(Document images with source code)
== Segment start ==

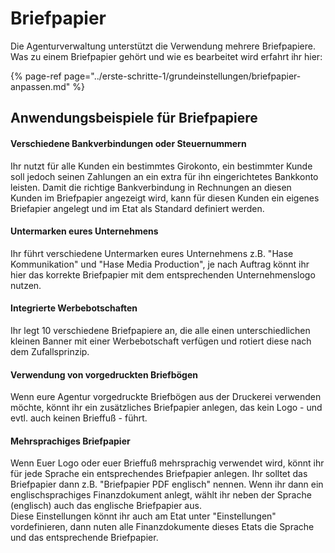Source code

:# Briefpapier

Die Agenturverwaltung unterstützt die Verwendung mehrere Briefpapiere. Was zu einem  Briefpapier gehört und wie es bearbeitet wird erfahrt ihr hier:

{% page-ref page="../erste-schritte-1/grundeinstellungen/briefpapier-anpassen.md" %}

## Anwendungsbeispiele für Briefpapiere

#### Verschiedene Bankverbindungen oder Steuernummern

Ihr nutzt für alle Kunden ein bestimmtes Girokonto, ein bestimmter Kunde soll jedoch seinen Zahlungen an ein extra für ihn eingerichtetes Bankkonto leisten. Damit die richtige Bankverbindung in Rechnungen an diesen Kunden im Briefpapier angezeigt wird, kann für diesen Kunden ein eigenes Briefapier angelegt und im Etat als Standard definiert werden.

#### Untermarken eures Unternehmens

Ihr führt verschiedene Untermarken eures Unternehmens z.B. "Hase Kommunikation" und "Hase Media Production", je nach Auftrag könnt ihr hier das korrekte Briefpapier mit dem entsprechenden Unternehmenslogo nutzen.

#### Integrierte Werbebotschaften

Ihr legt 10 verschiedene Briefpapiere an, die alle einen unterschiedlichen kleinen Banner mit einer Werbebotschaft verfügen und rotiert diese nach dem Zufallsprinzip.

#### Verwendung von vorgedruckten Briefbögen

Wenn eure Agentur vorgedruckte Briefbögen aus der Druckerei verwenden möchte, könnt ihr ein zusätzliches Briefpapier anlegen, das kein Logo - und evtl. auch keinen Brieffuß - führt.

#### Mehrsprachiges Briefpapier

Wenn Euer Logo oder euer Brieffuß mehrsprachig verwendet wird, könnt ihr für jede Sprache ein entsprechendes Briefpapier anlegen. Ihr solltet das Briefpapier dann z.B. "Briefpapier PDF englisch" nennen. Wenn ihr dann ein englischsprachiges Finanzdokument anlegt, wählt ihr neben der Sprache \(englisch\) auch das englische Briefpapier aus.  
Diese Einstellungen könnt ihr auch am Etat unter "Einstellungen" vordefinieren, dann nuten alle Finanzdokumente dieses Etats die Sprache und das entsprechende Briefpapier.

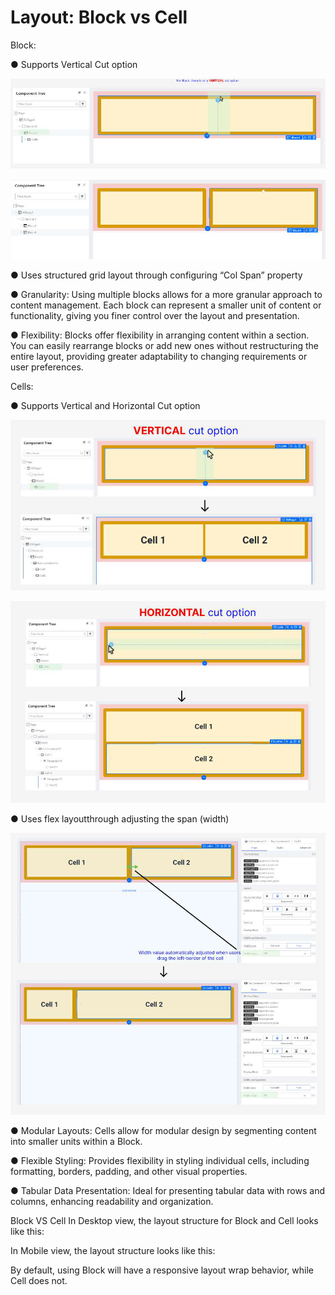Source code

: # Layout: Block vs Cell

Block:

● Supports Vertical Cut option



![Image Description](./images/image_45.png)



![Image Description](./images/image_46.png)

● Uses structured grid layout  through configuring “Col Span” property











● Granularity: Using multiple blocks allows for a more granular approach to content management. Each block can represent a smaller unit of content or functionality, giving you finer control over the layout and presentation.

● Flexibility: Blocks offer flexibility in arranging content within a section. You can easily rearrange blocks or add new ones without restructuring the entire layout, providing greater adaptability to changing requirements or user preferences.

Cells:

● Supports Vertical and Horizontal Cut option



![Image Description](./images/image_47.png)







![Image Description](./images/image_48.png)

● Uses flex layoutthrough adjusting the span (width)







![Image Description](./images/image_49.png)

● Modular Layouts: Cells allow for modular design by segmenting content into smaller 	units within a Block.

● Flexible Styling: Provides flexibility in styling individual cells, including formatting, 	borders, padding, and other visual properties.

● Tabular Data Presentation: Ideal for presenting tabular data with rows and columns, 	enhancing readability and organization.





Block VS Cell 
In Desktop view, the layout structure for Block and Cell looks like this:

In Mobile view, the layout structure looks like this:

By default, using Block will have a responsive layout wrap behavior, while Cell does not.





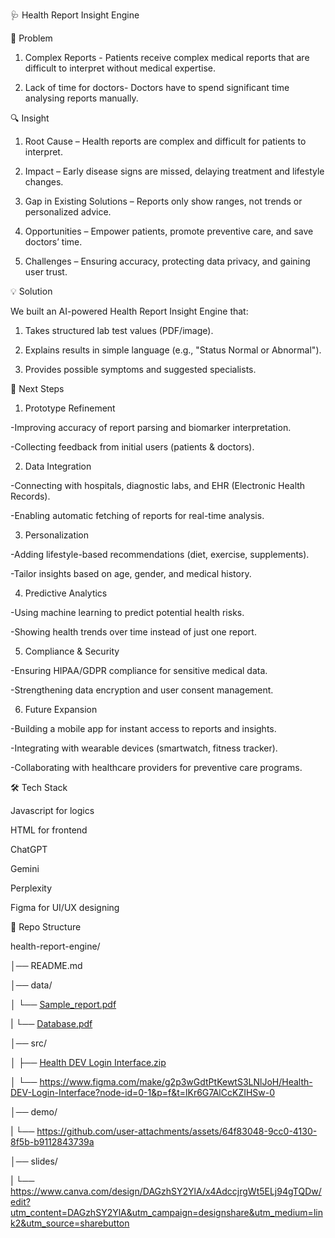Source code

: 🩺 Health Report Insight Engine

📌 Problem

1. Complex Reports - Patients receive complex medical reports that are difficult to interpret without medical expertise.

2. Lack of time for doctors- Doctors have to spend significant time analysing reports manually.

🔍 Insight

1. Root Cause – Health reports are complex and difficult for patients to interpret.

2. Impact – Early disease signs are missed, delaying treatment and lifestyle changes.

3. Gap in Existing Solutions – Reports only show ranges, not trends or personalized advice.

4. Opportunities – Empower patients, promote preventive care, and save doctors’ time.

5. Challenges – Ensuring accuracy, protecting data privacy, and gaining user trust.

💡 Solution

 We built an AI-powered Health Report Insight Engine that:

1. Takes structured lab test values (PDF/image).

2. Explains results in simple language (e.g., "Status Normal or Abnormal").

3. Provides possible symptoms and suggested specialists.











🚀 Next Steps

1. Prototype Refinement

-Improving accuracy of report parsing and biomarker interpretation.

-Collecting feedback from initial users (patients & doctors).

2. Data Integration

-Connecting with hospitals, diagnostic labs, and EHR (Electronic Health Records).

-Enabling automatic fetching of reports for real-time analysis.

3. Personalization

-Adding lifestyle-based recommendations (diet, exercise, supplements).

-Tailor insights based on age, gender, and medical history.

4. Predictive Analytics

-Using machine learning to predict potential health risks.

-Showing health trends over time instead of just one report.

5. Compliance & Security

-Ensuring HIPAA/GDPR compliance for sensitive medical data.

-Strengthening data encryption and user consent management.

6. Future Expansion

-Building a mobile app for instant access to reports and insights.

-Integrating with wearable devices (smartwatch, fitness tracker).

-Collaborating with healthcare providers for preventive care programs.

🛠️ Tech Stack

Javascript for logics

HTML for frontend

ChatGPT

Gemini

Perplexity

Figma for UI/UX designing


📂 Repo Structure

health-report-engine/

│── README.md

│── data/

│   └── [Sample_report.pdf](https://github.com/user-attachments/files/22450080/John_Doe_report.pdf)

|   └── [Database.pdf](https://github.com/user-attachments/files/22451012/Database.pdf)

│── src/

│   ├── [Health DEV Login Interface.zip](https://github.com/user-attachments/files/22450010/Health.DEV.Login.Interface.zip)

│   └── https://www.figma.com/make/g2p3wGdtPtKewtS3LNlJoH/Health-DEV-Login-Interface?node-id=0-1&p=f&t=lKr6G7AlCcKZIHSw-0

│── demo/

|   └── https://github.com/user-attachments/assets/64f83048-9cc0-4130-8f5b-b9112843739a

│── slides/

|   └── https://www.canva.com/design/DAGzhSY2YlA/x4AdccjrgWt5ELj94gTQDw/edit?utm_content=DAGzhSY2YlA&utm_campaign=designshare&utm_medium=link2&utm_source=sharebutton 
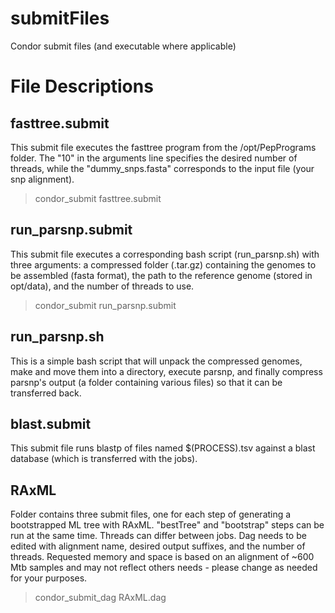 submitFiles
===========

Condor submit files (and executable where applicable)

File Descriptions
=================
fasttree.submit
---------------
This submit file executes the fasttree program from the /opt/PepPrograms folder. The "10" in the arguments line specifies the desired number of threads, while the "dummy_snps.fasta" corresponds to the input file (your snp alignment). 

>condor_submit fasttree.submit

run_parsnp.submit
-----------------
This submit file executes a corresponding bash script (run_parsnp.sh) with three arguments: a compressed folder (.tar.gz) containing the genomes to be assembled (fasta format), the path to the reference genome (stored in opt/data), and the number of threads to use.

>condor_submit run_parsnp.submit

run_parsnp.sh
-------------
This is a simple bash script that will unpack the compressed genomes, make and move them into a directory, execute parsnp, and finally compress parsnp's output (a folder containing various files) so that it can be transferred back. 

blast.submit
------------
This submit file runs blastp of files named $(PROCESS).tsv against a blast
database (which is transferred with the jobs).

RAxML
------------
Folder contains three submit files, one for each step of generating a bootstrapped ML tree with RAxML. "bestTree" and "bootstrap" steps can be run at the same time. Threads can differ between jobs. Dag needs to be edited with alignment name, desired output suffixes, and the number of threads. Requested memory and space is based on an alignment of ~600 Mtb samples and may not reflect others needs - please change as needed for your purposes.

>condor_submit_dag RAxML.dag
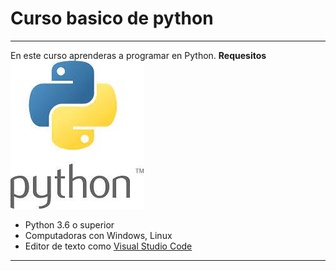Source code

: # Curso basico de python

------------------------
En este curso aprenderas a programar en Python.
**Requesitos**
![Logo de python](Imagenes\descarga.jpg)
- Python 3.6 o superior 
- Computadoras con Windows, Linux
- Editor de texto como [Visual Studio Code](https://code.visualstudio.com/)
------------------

== Segment end ==

Your assignment: Work out how many lines in the records above contain the word "jobs". State only that number.

Result for this task: 2